Hershey has won a trademark infringement lawsuit against a start-up Colorado-based company that makes marijuana-infused edibles that, the lawsuit alleged, resemble Hershey products. In its lawsuit, Hershey claimed that TinctureBelle manufactured and sold several products – Ganja Joy, Hasheath, Hashees and Dabby Patty – that too closely resembled Hershey's Almond Joy, Heath, Reese's peanut butter cups and York peppermint patty candies. In the settlement, the defendants agrees to no longer use those product names or Hershey’s brown, yellow and orange coloring in the their products packaging.
The rivalry between Michigan State University and Ohio State University is long-standing and well known. For example, Ann Arbor (where Michigan State University is based) does not celebrate Columbus Day because Ohio State University is in Columbus.
Frank Silvero (who, like Mr. Eaton, we never heard of) appeared in "The Godfather: Part II" and "Goodfellas." He is now suing Fox Television Studios Inc. for $250 million claiming that a character in "The Simpsons" is based on his performances in those two movies.
That is essentially the defense that singer Robin Thicke and his producer, Pharrell Williams, has put forth in a California federal trial in which they are charged with copyright infringement by the estate of Marvin Gaye. The Gaye estate claims that Thicke and Williams’s hit song “Blurred Lines” infringe on copyrighted material.
The band Beastie Boys won a $1.7 million jury verdict against Monster Energy Co. in a copyright infringement lawsuit. Beastie Boys asserted that Monster Energy used the group’s songs in a promotional video.
Monster Energy is appealing the award, cliaming that it was excessive and unsupported by evidence. We have to ask: Is that all you got? The jury thought Beastie Boys provided enough evidence, that’s why they awarded the group $1.7 million!
We also must ask – and we hope this was asked at the trial: Who ever heard of Monster Energy? And how many people actually saw its promotion video?
Rapper Jay-Z and Roc-A-Fella Records LLC, his record label, lost out in their request for quick dismissal of a lawsuit claiming that Jay-Z and Roc-A-Fella Records owes Dwayne Walker (who claims he helped design the singer’s logo back in 1995 in return for a $3,500 upfront and a 2% royalty on sales) $7 million!

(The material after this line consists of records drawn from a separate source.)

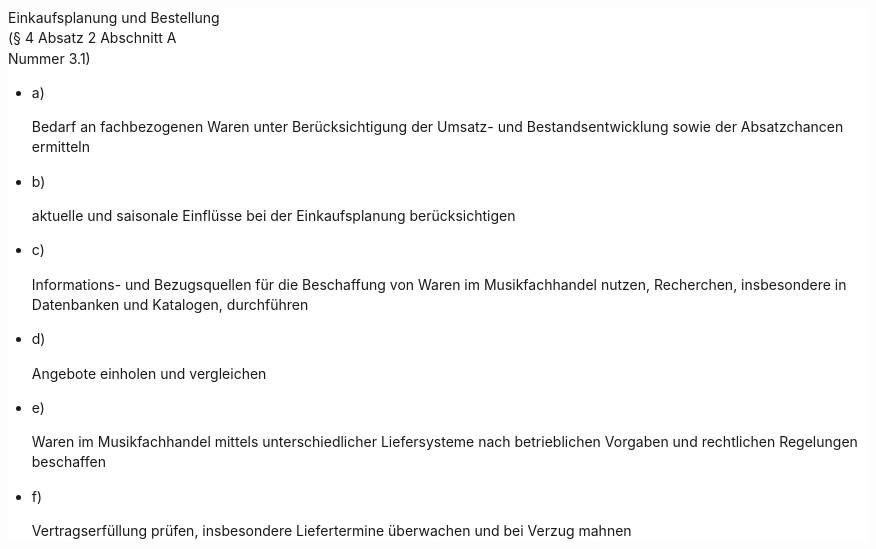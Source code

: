 Einkaufsplanung und Bestellung  
(§ 4 Absatz 2 Abschnitt A  
Nummer 3.1)

</td>

<td style="border-bottom: 0.5pt solid ; " align="left" valign="top" charoff="50">

  - a)
    
    <div>
    
    Bedarf an fachbezogenen Waren unter Berücksichtigung der Umsatz- und
    Bestandsentwicklung sowie der Absatzchancen ermitteln
    
    </div>

  - b)
    
    <div>
    
    aktuelle und saisonale Einflüsse bei der Einkaufsplanung
    berücksichtigen
    
    </div>

  - c)
    
    <div>
    
    Informations- und Bezugsquellen für die Beschaffung von Waren im
    Musikfachhandel nutzen, Recherchen, insbesondere in Datenbanken und
    Katalogen, durchführen
    
    </div>

  - d)
    
    <div>
    
    Angebote einholen und vergleichen
    
    </div>

  - e)
    
    <div>
    
    Waren im Musikfachhandel mittels unterschiedlicher Liefersysteme
    nach betrieblichen Vorgaben und rechtlichen Regelungen beschaffen
    
    </div>

  - f)
    
    <div>
    
    Vertragserfüllung prüfen, insbesondere Liefertermine überwachen und
    bei Verzug mahnen
    
    </div>

</td>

The question we ask is does the Rockefeller Foundation and the Rockefeller family know that Jay-Z is ripping off their family name? And what does rap music have to do with a robber baron oil zillionaire who give most of his fortune to charity?
Back in 2012, Stan Lee Media Inc., owner of the Marvel Comic Book characters created by Mr. Lee – such as Spider Man and the X-Men – sued the Walt Disney Company for copyright infringement. Disney owns Marvel Comics, but Stan Lee Media (with which Stan Lee himself is no longer affiliated) claims it owns the copyrights to the actual characters created by Mr. Lee.
Now, after losing several rounds in court, Stan Lee Media is appealing an award of $240,000 in attorneys' fee to Walt Disney Company. It is clear that Walt Disney Company does not need the $240,000, the company simply wanted to punish Stan Lee Media for bring the lawsuit, and send a message to others thinking about doing the same.
Woody Allen has been oft quoted as saying that “80% of success is showing up.” Well, 100% of failure is NOT showing up.
Rapper Kanye West was just awarded a default judgment against the operators of a digital currency exchange called “Coinye West.” Mr. West had filed a trademark infringement claim against the operators of Coinye West, but when the defendants failed to show up in court, the judge issued a default judgment in favor of Mr. West and issued a permanent injunction against use of the term “Coinye West.” We can only wonder what the verdict might have been had they shown up in court.
Runberg Inc. (that does business as “Zephyrs”) filed a $5.9 million malpractice lawsuit against law firm McDermott Will & Emery LLP claiming that the attorneys’ patent-drafting errors allowed Amazon.com and Victoria’s Secret to infringe its invention for bra push-up inserts. Zephyrs claims that drafting errors rendered U.S. Patent No. 8,216,021 defective, and – worse yet – Zephyrs cannot now sue competitors during the "blackout period" that is in effect while it seeks a reissue of its patent.
Zephyrs claims to have lost $5.9 million in profits, and it also seeks reimbursement for its legal fees and expenses incurred in the reissue application process.
Owner of the Washington Redskins, Pro-Football Inc., filed a lawsuit seeking to overturn the USPTO’s cancellation of its “Redskins” trademark on the grounds that the term is disparaging to Native Americans. The Pro-Football lawsuit claims that the Trademark Office’s decision is “replete with errors of fact and law” and is unconstitutional.
One advantage of attending a baseball game is that when the home team is ahead in the ninth inning, they end the game and everyone goes home. In football, despite how far behind a team is, both teams play out the rest of time on the clock. Hasn’t the clock run out on this? Is this really a fight worth fighting? And won’t Pro-Football just end up red-faced and embarrassed?